Setting up a monitor
- WP admin → QAProof → Monitors → Add Monitor.
- Enter the page URL, schedule (daily / weekly / monthly), notification email, and optional alert threshold (default: notify if score drops below 90).
- Click Create. The first run captures the baseline. Subsequent scheduled runs are regression tests against it.
You can run a monitor on demand at any time with the Run button without waiting for the schedule.
What the score means
- 100 — no detectable differences. The page is identical to the baseline.
- 90–99 — trivial noise (sub-pixel rendering, anti-aliasing). Usually nothing actionable.
- 75–89 — minor confirmed changes (a word added, one button color tweaked).
- 50–74 — multiple changes or one significant layout/style regression.
- 25–49 — major regression affecting key sections.
- <25 — page fundamentally broken or blank.
How the diff works
Three independent signals determine whether the page changed:
- DOM text diff — every visible string on the baseline vs current.
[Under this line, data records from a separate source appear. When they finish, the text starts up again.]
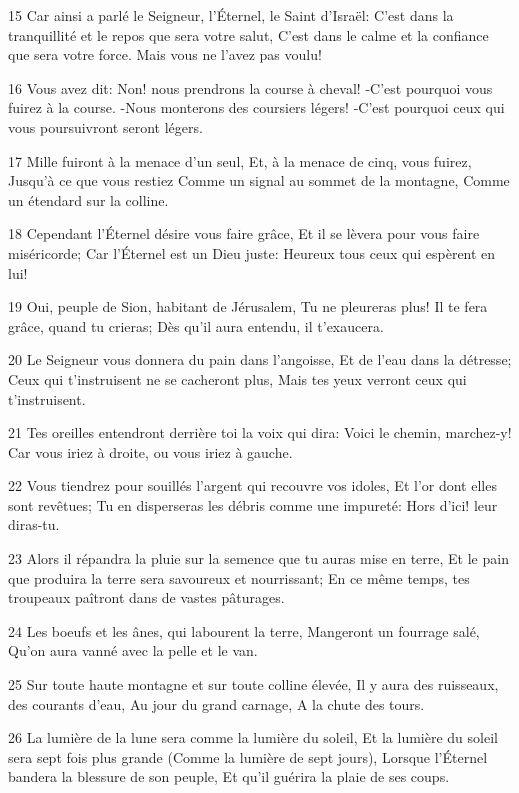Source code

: \par 15 Car ainsi a parlé le Seigneur, l'Éternel, le Saint d'Israël: C'est dans la tranquillité et le repos que sera votre salut, C'est dans le calme et la confiance que sera votre force. Mais vous ne l'avez pas voulu!
\par 16 Vous avez dit: Non! nous prendrons la course à cheval! -C'est pourquoi vous fuirez à la course. -Nous monterons des coursiers légers! -C'est pourquoi ceux qui vous poursuivront seront légers.
\par 17 Mille fuiront à la menace d'un seul, Et, à la menace de cinq, vous fuirez, Jusqu'à ce que vous restiez Comme un signal au sommet de la montagne, Comme un étendard sur la colline.
\par 18 Cependant l'Éternel désire vous faire grâce, Et il se lèvera pour vous faire miséricorde; Car l'Éternel est un Dieu juste: Heureux tous ceux qui espèrent en lui!
\par 19 Oui, peuple de Sion, habitant de Jérusalem, Tu ne pleureras plus! Il te fera grâce, quand tu crieras; Dès qu'il aura entendu, il t'exaucera.
\par 20 Le Seigneur vous donnera du pain dans l'angoisse, Et de l'eau dans la détresse; Ceux qui t'instruisent ne se cacheront plus, Mais tes yeux verront ceux qui t'instruisent.
\par 21 Tes oreilles entendront derrière toi la voix qui dira: Voici le chemin, marchez-y! Car vous iriez à droite, ou vous iriez à gauche.
\par 22 Vous tiendrez pour souillés l'argent qui recouvre vos idoles, Et l'or dont elles sont revêtues; Tu en disperseras les débris comme une impureté: Hors d'ici! leur diras-tu.
\par 23 Alors il répandra la pluie sur la semence que tu auras mise en terre, Et le pain que produira la terre sera savoureux et nourrissant; En ce même temps, tes troupeaux paîtront dans de vastes pâturages.
\par 24 Les boeufs et les ânes, qui labourent la terre, Mangeront un fourrage salé, Qu'on aura vanné avec la pelle et le van.
\par 25 Sur toute haute montagne et sur toute colline élevée, Il y aura des ruisseaux, des courants d'eau, Au jour du grand carnage, A la chute des tours.
\par 26 La lumière de la lune sera comme la lumière du soleil, Et la lumière du soleil sera sept fois plus grande (Comme la lumière de sept jours), Lorsque l'Éternel bandera la blessure de son peuple, Et qu'il guérira la plaie de ses coups.
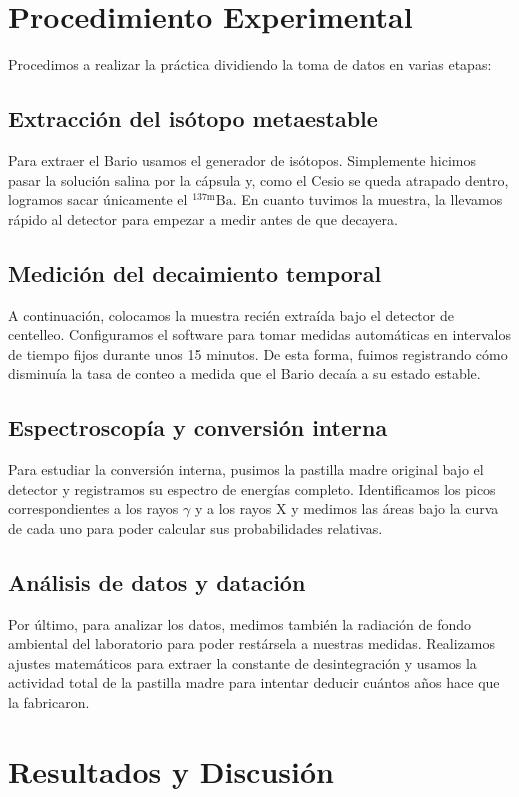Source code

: \documentclass[9pt,a4paper,twocolumn,twoside]{rho-class/rho}
\begin{document}
\section{Procedimiento Experimental}

Procedimos a realizar la práctica dividiendo la toma de datos en varias etapas:

\subsection{Extracción del isótopo metaestable}
Para extraer el Bario usamos el generador de isótopos. Simplemente hicimos pasar la solución salina por la cápsula y, como el Cesio se queda atrapado dentro, logramos sacar únicamente el $^{137\text{m}}\text{Ba}$. En cuanto tuvimos la muestra, la llevamos rápido al detector para empezar a medir antes de que decayera.
\subsection{Medición del decaimiento temporal}
A continuación, colocamos la muestra recién extraída bajo el detector de centelleo. Configuramos el software para tomar medidas automáticas en intervalos de tiempo fijos durante unos 15 minutos. De esta forma, fuimos registrando cómo disminuía la tasa de conteo a medida que el Bario decaía a su estado estable.

\subsection{Espectroscopía y conversión interna}
Para estudiar la conversión interna, pusimos la pastilla madre original bajo el detector y registramos su espectro de energías completo. Identificamos los picos correspondientes a los rayos $\gamma$ y a los rayos X y medimos las áreas bajo la curva de cada uno para poder calcular sus probabilidades relativas.

\subsection{Análisis de datos y datación}
Por último, para analizar los datos, medimos también la radiación de fondo ambiental del laboratorio para poder restársela a nuestras medidas. Realizamos ajustes matemáticos para extraer la constante de desintegración y usamos la actividad total de la pastilla madre para intentar deducir cuántos años hace que la fabricaron.

\section{Resultados y Discusión}
\end{document}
Catches text-only edits the screenshot diff might miss.
- CSS color diff — extracted color tokens (
--primary,--accent, button bg, link color, etc.) compared numerically. Catches palette shifts. - Pixel color diff — tile-based RGB comparison of the screenshots. Catches everything else.
If all three signals report no change, the system returns score 100 without invoking AI — fast and free of fake-positive risk. If any signal fires, AI analysis runs to interpret the change and produce a human-readable summary.
Approving a real change
When you intentionally redesign a page, the next monitor run will report a regression. That's expected — the system has no way to know which changes you meant. Open the result, verify the changes are correct, and click Approve. This captures a fresh baseline so future runs use the new state as the reference.
"Capture appears unstable" results
Sometimes you'll see a regression result with score 100 and a summary like "Capture appears unstable — page height differs by 60% between baseline and current" or "… 4 image(s) failed to load during the current capture".
This is a deliberate guardrail. The system detected that the current capture is itself unreliable (a JS carousel exploded, image CDN rate-limited us, etc.) and refused to compare. Reporting a regression in that state would be misleading — the underlying site didn't change. Re-run the test in 1–2 minutes; it almost always succeeds on retry.
Email alerts
When a monitor result drops below your alert threshold, the plugin emails the address you configured. The email includes:
- Score and label (Good / Needs Work / Poor).
- Score breakdown (4 categories).
- The top issue found.
- Download Full Report button — single click downloads a PDF with all issues, recommendations, and screenshots.
You can disable monitor alerts globally in Profile → Email Notifications, or per-monitor in the Monitor edit dialog.
Result history
Each monitor keeps the last 50 results. Older results auto-purge. Open a monitor in QAProof → Monitors to see the timeline — green dots are passing runs, amber/red are failures, and you can drill into any past result.
Tips for stable monitors
- Pick stable pages. Pages with frequently rotating content (live stock prices, social media feeds) will report constant "regressions" because the content really does change. Use the dynamic-content masking (default on) to hide timers and rotators, or pick less volatile pages.
- Use weekly schedule for low-traffic sites. WP-Cron firing on low-traffic WordPress installs can be unreliable. Either set up a server-level cron job hitting
wp-cron.php, or use a weekly schedule which is more forgiving. - Recapture baselines after deploys. If you ship visual changes, hit Approve on the next regression result to refresh the baseline. Otherwise every future run will keep flagging the same intended change.